Ask HN: How do you deal with support for your young project? - ramijames
We have been working diligently on Scatter (https:&#x2F;&#x2F;get-scatter.com&#x2F;) for the last year or so. Entirely bootstrapped and fairly successful, but not successful enough to hire a dedicated support team. It sucks a lot of time and energy from us and well, I&#x27;m wondering how you guys have dealt with this kind of situation.
======
charliepark
Every app will be different, but I found (at first) that doing support myself,
and doing a light "first principles postmortem" on every email that came in
was a good way to drive support down over time. Essentially asking "what do we
need to do to make this the last time anyone writes in with this question?"
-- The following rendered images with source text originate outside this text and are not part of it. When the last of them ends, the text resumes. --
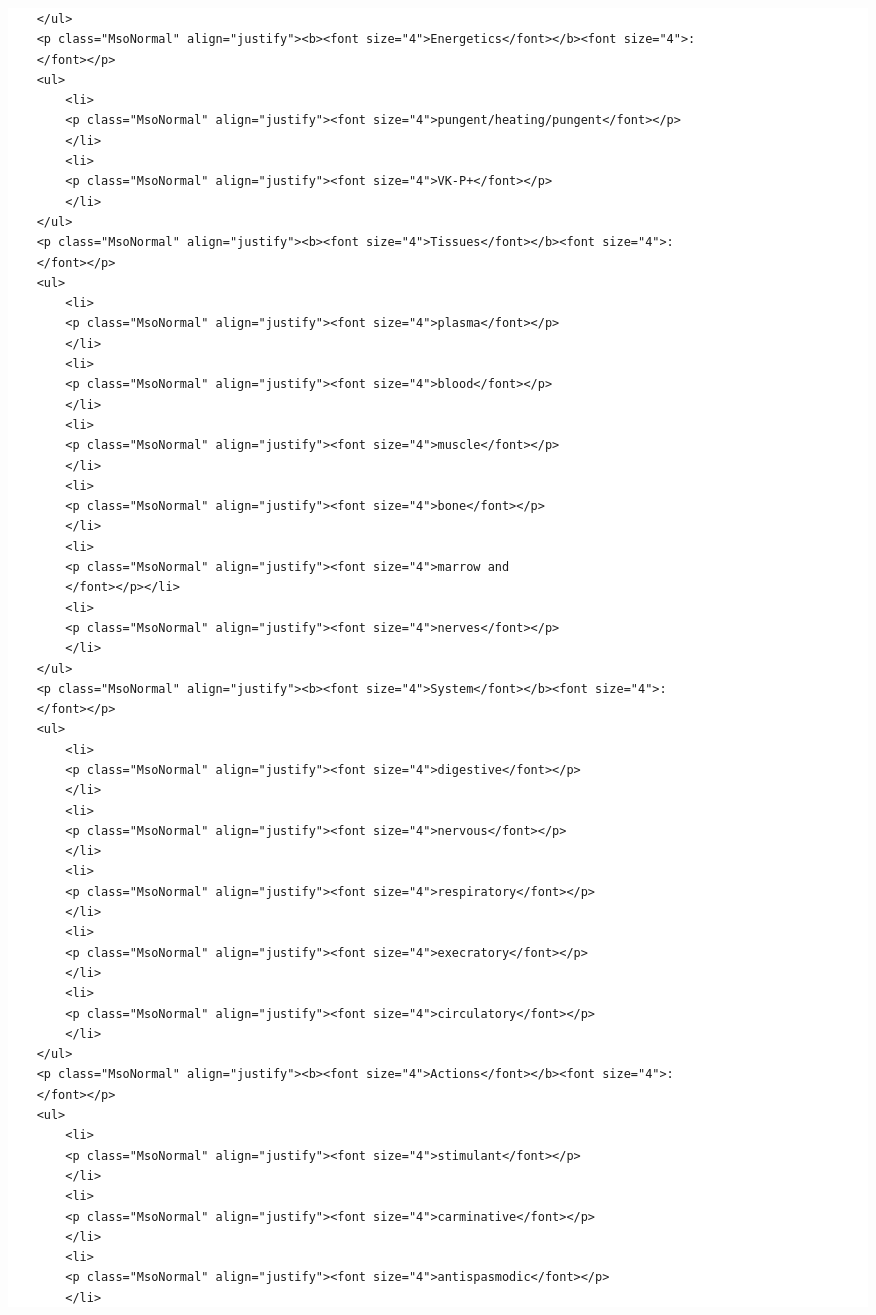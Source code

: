 		</ul>
		<p class="MsoNormal" align="justify"><b><font size="4">Energetics</font></b><font size="4">: 
		</font></p>
		<ul>
			<li>
			<p class="MsoNormal" align="justify"><font size="4">pungent/heating/pungent</font></p>
			</li>
			<li>
			<p class="MsoNormal" align="justify"><font size="4">VK-P+</font></p>
			</li>
		</ul>
		<p class="MsoNormal" align="justify"><b><font size="4">Tissues</font></b><font size="4">: 
		</font></p>
		<ul>
			<li>
			<p class="MsoNormal" align="justify"><font size="4">plasma</font></p>
			</li>
			<li>
			<p class="MsoNormal" align="justify"><font size="4">blood</font></p>
			</li>
			<li>
			<p class="MsoNormal" align="justify"><font size="4">muscle</font></p>
			</li>
			<li>
			<p class="MsoNormal" align="justify"><font size="4">bone</font></p>
			</li>
			<li>
			<p class="MsoNormal" align="justify"><font size="4">marrow and 
			</font></p></li>
			<li>
			<p class="MsoNormal" align="justify"><font size="4">nerves</font></p>
			</li>
		</ul>
		<p class="MsoNormal" align="justify"><b><font size="4">System</font></b><font size="4">: 
		</font></p>
		<ul>
			<li>
			<p class="MsoNormal" align="justify"><font size="4">digestive</font></p>
			</li>
			<li>
			<p class="MsoNormal" align="justify"><font size="4">nervous</font></p>
			</li>
			<li>
			<p class="MsoNormal" align="justify"><font size="4">respiratory</font></p>
			</li>
			<li>
			<p class="MsoNormal" align="justify"><font size="4">execratory</font></p>
			</li>
			<li>
			<p class="MsoNormal" align="justify"><font size="4">circulatory</font></p>
			</li>
		</ul>
		<p class="MsoNormal" align="justify"><b><font size="4">Actions</font></b><font size="4">: 
		</font></p>
		<ul>
			<li>
			<p class="MsoNormal" align="justify"><font size="4">stimulant</font></p>
			</li>
			<li>
			<p class="MsoNormal" align="justify"><font size="4">carminative</font></p>
			</li>
			<li>
			<p class="MsoNormal" align="justify"><font size="4">antispasmodic</font></p>
			</li>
Sometimes that means better documentation and self-serve content. Or adding
better search terms to your support content so people can find it more easily.
(If someone writes in on a question your help center doesn't cover, copy your
answer to them and paste it into your help center CMS. If someone writes in
with a question you already answer, pull phrases and keywords from their email
and add them to the answer / tags in the CMS.) Sometimes it's making it
clearer within the UI what your app will or won't do. Sometimes it's writing a
new feature to appease people.

You want to maximize the number of ghost tickets — the ones that never come
in, because they never had to get written in the first place. As with code,
"No ticket is faster than no ticket."

Making your support content more present within the app itself, or hooking up
your "need support?" request flow so the customer has to go through the
support content first can also help. (Obviously, there's a balance between
making them jump through hoops and just having an open line to you.)

Eventually I hired one of my most vocal customers (opinionated, but polite) to
handle support part-time. Hiring her at an hourly rate meant I didn't have to
worry about a lot of the normal staffing issues that come with a full-time
employee.

If you do go the route of hiring someone, I highly recommend looking for
someone with a librarianship/infoscience background. They're trained to
communicate well, to discern the question behind the question, and to do self-
directed research. They're also in a market where jobs are harder to come by.